Maruti Suzuki, India's biggest carmaker, on Friday reported a 35.5% year-on-year drop in its net profit for the fourth quarter of the last fiscal as it sold fewer vehicles due to ongoing economic slowdown and incurred higher expenses.
Net profit for January-March dropped to Rs 800 crore as against Rs 1,240 posted a year ago.
Analysts on an average were expecting a net profit of Rs 910 crore, as per estimates by Thomson Reuters.
Despite the launch of its new hatchback – Celerio -- company's domestic sales during the quarter fell 3% to 298,596 units from 308,871 units in the year-ago period.
Lower volumes, higher promotional expenses and stock compensation to dealers due to reduction in excise duty impacted the company's bottomline, a company statement said.
According to analysts, the major impact came from the expenses paid by the company on account of dealer compensation and higher employee costs.

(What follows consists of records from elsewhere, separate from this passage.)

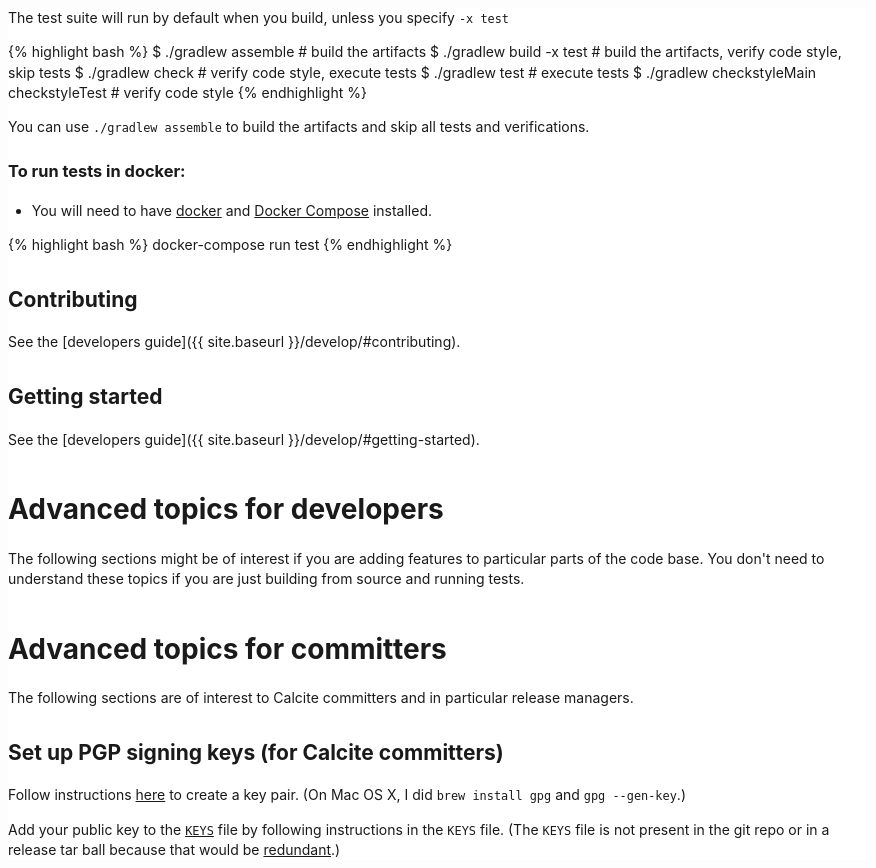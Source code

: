 The test suite will run by default when you build, unless you specify
`-x test`

{% highlight bash %}
$ ./gradlew assemble # build the artifacts
$ ./gradlew build -x test # build the artifacts, verify code style, skip tests
$ ./gradlew check # verify code style, execute tests
$ ./gradlew test # execute tests
$ ./gradlew checkstyleMain checkstyleTest # verify code style
{% endhighlight %}

You can use `./gradlew assemble` to build the artifacts and skip all tests and verifications.

### To run tests in docker:

* You will need to have [docker](https://docs.docker.com/install/) and [Docker Compose](https://docs.docker.com/compose/install/) installed.

{% highlight bash %}
docker-compose run test
{% endhighlight %}

## Contributing

See the [developers guide]({{ site.baseurl }}/develop/#contributing).

## Getting started

See the [developers guide]({{ site.baseurl }}/develop/#getting-started).

# Advanced topics for developers

The following sections might be of interest if you are adding features
to particular parts of the code base. You don't need to understand
these topics if you are just building from source and running tests.

# Advanced topics for committers

The following sections are of interest to Calcite committers and in
particular release managers.

## Set up PGP signing keys (for Calcite committers)

Follow instructions [here](http://www.apache.org/dev/release-signing) to
create a key pair. (On Mac OS X, I did `brew install gpg` and
`gpg --gen-key`.)

Add your public key to the
[`KEYS`](https://dist.apache.org/repos/dist/release/calcite/KEYS)
file by following instructions in the `KEYS` file.
(The `KEYS` file is not present in the git repo or in a release tar
ball because that would be
[redundant](https://issues.apache.org/jira/browse/CALCITE-1746).)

The company paid Rs 143 crore during the quarter as dealer compensation due to reduction in excise duty, a company official said in an earnings call.

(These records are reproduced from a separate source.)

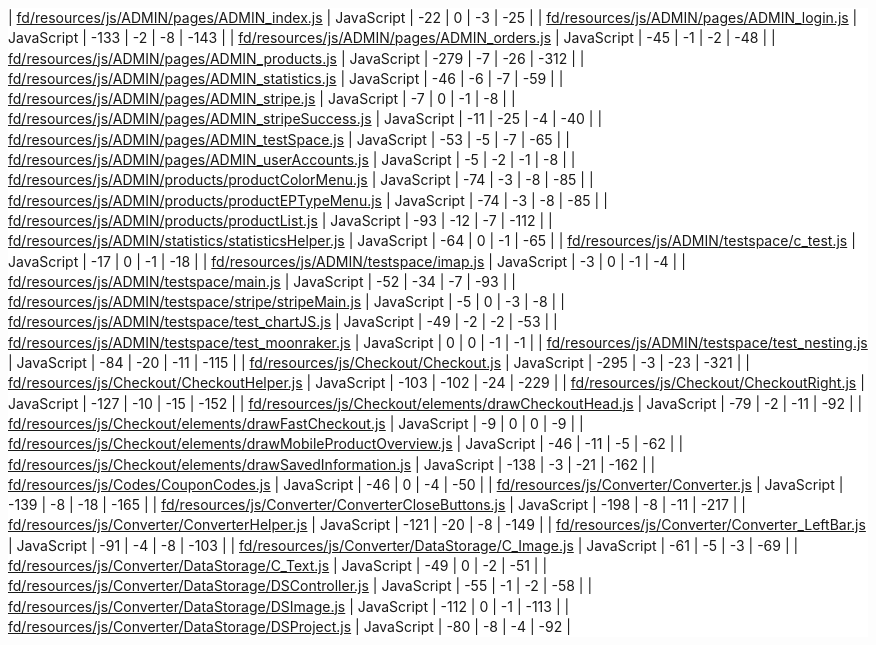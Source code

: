 | [fd/resources/js/ADMIN/pages/ADMIN_index.js](/fd/resources/js/ADMIN/pages/ADMIN_index.js) | JavaScript | -22 | 0 | -3 | -25 |
| [fd/resources/js/ADMIN/pages/ADMIN_login.js](/fd/resources/js/ADMIN/pages/ADMIN_login.js) | JavaScript | -133 | -2 | -8 | -143 |
| [fd/resources/js/ADMIN/pages/ADMIN_orders.js](/fd/resources/js/ADMIN/pages/ADMIN_orders.js) | JavaScript | -45 | -1 | -2 | -48 |
| [fd/resources/js/ADMIN/pages/ADMIN_products.js](/fd/resources/js/ADMIN/pages/ADMIN_products.js) | JavaScript | -279 | -7 | -26 | -312 |
| [fd/resources/js/ADMIN/pages/ADMIN_statistics.js](/fd/resources/js/ADMIN/pages/ADMIN_statistics.js) | JavaScript | -46 | -6 | -7 | -59 |
| [fd/resources/js/ADMIN/pages/ADMIN_stripe.js](/fd/resources/js/ADMIN/pages/ADMIN_stripe.js) | JavaScript | -7 | 0 | -1 | -8 |
| [fd/resources/js/ADMIN/pages/ADMIN_stripeSuccess.js](/fd/resources/js/ADMIN/pages/ADMIN_stripeSuccess.js) | JavaScript | -11 | -25 | -4 | -40 |
| [fd/resources/js/ADMIN/pages/ADMIN_testSpace.js](/fd/resources/js/ADMIN/pages/ADMIN_testSpace.js) | JavaScript | -53 | -5 | -7 | -65 |
| [fd/resources/js/ADMIN/pages/ADMIN_userAccounts.js](/fd/resources/js/ADMIN/pages/ADMIN_userAccounts.js) | JavaScript | -5 | -2 | -1 | -8 |
| [fd/resources/js/ADMIN/products/productColorMenu.js](/fd/resources/js/ADMIN/products/productColorMenu.js) | JavaScript | -74 | -3 | -8 | -85 |
| [fd/resources/js/ADMIN/products/productEPTypeMenu.js](/fd/resources/js/ADMIN/products/productEPTypeMenu.js) | JavaScript | -74 | -3 | -8 | -85 |
| [fd/resources/js/ADMIN/products/productList.js](/fd/resources/js/ADMIN/products/productList.js) | JavaScript | -93 | -12 | -7 | -112 |
| [fd/resources/js/ADMIN/statistics/statisticsHelper.js](/fd/resources/js/ADMIN/statistics/statisticsHelper.js) | JavaScript | -64 | 0 | -1 | -65 |
| [fd/resources/js/ADMIN/testspace/c_test.js](/fd/resources/js/ADMIN/testspace/c_test.js) | JavaScript | -17 | 0 | -1 | -18 |
| [fd/resources/js/ADMIN/testspace/imap.js](/fd/resources/js/ADMIN/testspace/imap.js) | JavaScript | -3 | 0 | -1 | -4 |
| [fd/resources/js/ADMIN/testspace/main.js](/fd/resources/js/ADMIN/testspace/main.js) | JavaScript | -52 | -34 | -7 | -93 |
| [fd/resources/js/ADMIN/testspace/stripe/stripeMain.js](/fd/resources/js/ADMIN/testspace/stripe/stripeMain.js) | JavaScript | -5 | 0 | -3 | -8 |
| [fd/resources/js/ADMIN/testspace/test_chartJS.js](/fd/resources/js/ADMIN/testspace/test_chartJS.js) | JavaScript | -49 | -2 | -2 | -53 |
| [fd/resources/js/ADMIN/testspace/test_moonraker.js](/fd/resources/js/ADMIN/testspace/test_moonraker.js) | JavaScript | 0 | 0 | -1 | -1 |
| [fd/resources/js/ADMIN/testspace/test_nesting.js](/fd/resources/js/ADMIN/testspace/test_nesting.js) | JavaScript | -84 | -20 | -11 | -115 |
| [fd/resources/js/Checkout/Checkout.js](/fd/resources/js/Checkout/Checkout.js) | JavaScript | -295 | -3 | -23 | -321 |
| [fd/resources/js/Checkout/CheckoutHelper.js](/fd/resources/js/Checkout/CheckoutHelper.js) | JavaScript | -103 | -102 | -24 | -229 |
| [fd/resources/js/Checkout/CheckoutRight.js](/fd/resources/js/Checkout/CheckoutRight.js) | JavaScript | -127 | -10 | -15 | -152 |
| [fd/resources/js/Checkout/elements/drawCheckoutHead.js](/fd/resources/js/Checkout/elements/drawCheckoutHead.js) | JavaScript | -79 | -2 | -11 | -92 |
| [fd/resources/js/Checkout/elements/drawFastCheckout.js](/fd/resources/js/Checkout/elements/drawFastCheckout.js) | JavaScript | -9 | 0 | 0 | -9 |
| [fd/resources/js/Checkout/elements/drawMobileProductOverview.js](/fd/resources/js/Checkout/elements/drawMobileProductOverview.js) | JavaScript | -46 | -11 | -5 | -62 |
| [fd/resources/js/Checkout/elements/drawSavedInformation.js](/fd/resources/js/Checkout/elements/drawSavedInformation.js) | JavaScript | -138 | -3 | -21 | -162 |
| [fd/resources/js/Codes/CouponCodes.js](/fd/resources/js/Codes/CouponCodes.js) | JavaScript | -46 | 0 | -4 | -50 |
| [fd/resources/js/Converter/Converter.js](/fd/resources/js/Converter/Converter.js) | JavaScript | -139 | -8 | -18 | -165 |
| [fd/resources/js/Converter/ConverterCloseButtons.js](/fd/resources/js/Converter/ConverterCloseButtons.js) | JavaScript | -198 | -8 | -11 | -217 |
| [fd/resources/js/Converter/ConverterHelper.js](/fd/resources/js/Converter/ConverterHelper.js) | JavaScript | -121 | -20 | -8 | -149 |
| [fd/resources/js/Converter/Converter_LeftBar.js](/fd/resources/js/Converter/Converter_LeftBar.js) | JavaScript | -91 | -4 | -8 | -103 |
| [fd/resources/js/Converter/DataStorage/C_Image.js](/fd/resources/js/Converter/DataStorage/C_Image.js) | JavaScript | -61 | -5 | -3 | -69 |
| [fd/resources/js/Converter/DataStorage/C_Text.js](/fd/resources/js/Converter/DataStorage/C_Text.js) | JavaScript | -49 | 0 | -2 | -51 |
| [fd/resources/js/Converter/DataStorage/DSController.js](/fd/resources/js/Converter/DataStorage/DSController.js) | JavaScript | -55 | -1 | -2 | -58 |
| [fd/resources/js/Converter/DataStorage/DSImage.js](/fd/resources/js/Converter/DataStorage/DSImage.js) | JavaScript | -112 | 0 | -1 | -113 |
| [fd/resources/js/Converter/DataStorage/DSProject.js](/fd/resources/js/Converter/DataStorage/DSProject.js) | JavaScript | -80 | -8 | -4 | -92 |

The government had cut excise duty 4-6% during the interim budget in February.
On the outlook, company's management told analysts that it is expecting a small recovery in the short to medium term.
"We will also launch new products and enter new segments this year," Ajay Seth, chief financial officer, Maruti Suzuki, told analysts.
Celerio was the only big launch from the company in the last fiscal. The company said it would look at launching 2-3 products this fiscal.
The company is looking at a capex of around Rs 4,000 crore in the current fiscal, compared with Rs 3,500 crore in the last, which will be spent on new product launches, research & development, and marketing and promotions.
Discounts continued during the quarter, in order to push sales in the market. However, its average discounts came down to Rs 17,500 in Q4 compared with 19,400 in Q3 of FY14.
"Enquiries are increasing, however they (customers) are deferring purchases. The continuation of discounts will depend on the market situation," said a company executive.
Maruti Suzuki is looking at increasing its rural network this fiscal and is targeting a 10% export growth. Rural currently contributes around 32% to the company's overall sales.
On the exports front, the company said it is looking at newer markets such as Africa and Europe and will be launching more products internationally.
For analysts, Maruti's performance was below estimates.
"However, new products launches, pent-up demand and higher rural exposure will benefit the company in this fiscal," said Yaresh Kothari, analyst with Angel Broking.
"Maruti Suzuki's operating performance was below our estimates, with Ebitda margins at 10.3%. We expect margins to revert to 12%+ levels this quarter onwards. The company has guided for a volume growth of 5-6% in the domestic market for this fiscal with exports likely to grow at 10%. We reiterate that Maruti Suzuki is the best play on the recovery in the macroeconomic situation," said Surjit Singh Arora, analyst with Prabhudas Lilladher.